A child dies after being left in a hot car in Bancroft

A community in Ontario has been rocked after a 23-month-old boy died when he was accidentally left in a hot car in front of his mother’s school, the mayor said.

Bancroft, Ont. Mayor Paul Jenkins, a close family friend who has known the family for 30 years, said Everett Smith died Thursday despite numerous attempts to revive him by teachers and emergency services at North Hastings High School.

Everett’s mother is a schoolteacher, Jenkins said. According to the mayor, the mother should have left her son in kindergarten on the way to work.

Jenkins said no one noticed that Everett was still in the car until the end of the school day. Most of southern Ontario was under a heat warning that day, with temperatures reaching 30 degrees. The maximum temperature recorded that day in Bancroft was 27.1 degrees

Ontario police were called to the school at 3:45 p.m. for a child found without vital signs. Police said the child was transported to hospital by ambulance, but was soon found dead.

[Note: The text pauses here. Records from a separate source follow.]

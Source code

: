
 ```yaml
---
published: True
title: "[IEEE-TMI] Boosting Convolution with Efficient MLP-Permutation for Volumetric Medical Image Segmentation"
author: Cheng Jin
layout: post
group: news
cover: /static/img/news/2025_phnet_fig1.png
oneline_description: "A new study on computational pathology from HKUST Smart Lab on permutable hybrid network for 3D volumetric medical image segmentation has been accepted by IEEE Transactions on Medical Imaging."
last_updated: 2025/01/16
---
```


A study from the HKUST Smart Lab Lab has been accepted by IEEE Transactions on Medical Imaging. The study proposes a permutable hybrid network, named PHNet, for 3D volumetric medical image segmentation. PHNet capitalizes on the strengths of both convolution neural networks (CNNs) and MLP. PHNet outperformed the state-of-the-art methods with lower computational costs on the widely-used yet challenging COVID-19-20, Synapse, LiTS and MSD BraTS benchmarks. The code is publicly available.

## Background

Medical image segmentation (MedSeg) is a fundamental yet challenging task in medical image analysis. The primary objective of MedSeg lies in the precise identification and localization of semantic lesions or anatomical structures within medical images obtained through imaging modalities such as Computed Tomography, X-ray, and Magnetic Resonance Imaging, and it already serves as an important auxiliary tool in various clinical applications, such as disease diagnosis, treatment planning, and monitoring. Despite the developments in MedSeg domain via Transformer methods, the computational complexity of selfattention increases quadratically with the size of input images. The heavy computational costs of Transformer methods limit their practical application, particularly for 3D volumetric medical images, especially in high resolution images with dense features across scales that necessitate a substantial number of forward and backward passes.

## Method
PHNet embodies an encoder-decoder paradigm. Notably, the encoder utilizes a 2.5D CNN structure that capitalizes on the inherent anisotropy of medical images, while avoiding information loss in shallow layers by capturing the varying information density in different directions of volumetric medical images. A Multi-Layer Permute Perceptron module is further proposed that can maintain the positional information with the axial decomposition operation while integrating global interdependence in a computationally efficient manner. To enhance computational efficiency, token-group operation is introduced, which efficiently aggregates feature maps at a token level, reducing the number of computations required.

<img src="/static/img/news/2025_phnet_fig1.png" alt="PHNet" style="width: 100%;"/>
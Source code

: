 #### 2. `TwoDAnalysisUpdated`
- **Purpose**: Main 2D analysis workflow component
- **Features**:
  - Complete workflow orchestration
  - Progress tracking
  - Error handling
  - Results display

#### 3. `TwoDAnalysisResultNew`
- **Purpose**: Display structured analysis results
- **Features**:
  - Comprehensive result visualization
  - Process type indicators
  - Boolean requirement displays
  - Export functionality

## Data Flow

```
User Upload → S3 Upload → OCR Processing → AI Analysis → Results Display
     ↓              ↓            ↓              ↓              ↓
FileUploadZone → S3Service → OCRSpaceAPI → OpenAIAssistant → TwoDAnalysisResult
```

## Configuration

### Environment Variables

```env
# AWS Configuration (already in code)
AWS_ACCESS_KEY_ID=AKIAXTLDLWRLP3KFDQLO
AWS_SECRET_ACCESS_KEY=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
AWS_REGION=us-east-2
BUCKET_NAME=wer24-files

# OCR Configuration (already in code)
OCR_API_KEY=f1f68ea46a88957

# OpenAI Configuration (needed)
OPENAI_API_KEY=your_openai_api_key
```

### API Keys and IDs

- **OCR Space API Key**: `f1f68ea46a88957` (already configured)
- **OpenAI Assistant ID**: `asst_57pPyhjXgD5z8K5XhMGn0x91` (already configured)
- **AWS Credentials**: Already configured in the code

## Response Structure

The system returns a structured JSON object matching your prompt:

“This is a tragic, inexplicable incident with a child in the hot car,” Jenkins told CTV News Toronto on Monday. “There is nothing but an outpouring of sympathy. That’s one of the things I don’t think anyone can imagine. “

“The whole community is shocked and confused.”

Everett was one of two children. His older brother is five years old, Jenkins said.

“They’re a great family, her husband is a volunteer at the fire department,” Jenkins said. “Their children are everything to them.”

Jenkins called on the community to have “compassion” for the family and acknowledged that Everett’s death would have “widespread consequences.”

He said he called on everyone to “support the family and support each other”.

“It was very traumatic,” he said.

North Hastings High School declined to comment. A spokesman for the Hastings and County School Board, Prince Edward, said in a statement that they were aware of the situation at the school but would not comment further.

A small flower monument was erected in front of the high school on Monday morning.

In a Facebook post last week, the school said it had canceled 8th grade graduation due to an “emergency situation at the school.”

Bancroft is about 100 miles north of Peterborough and 244 miles from Toronto.

The OPP said that the investigation into the death in cooperation with the Office of the Chief Coroner for Ontario was ongoing.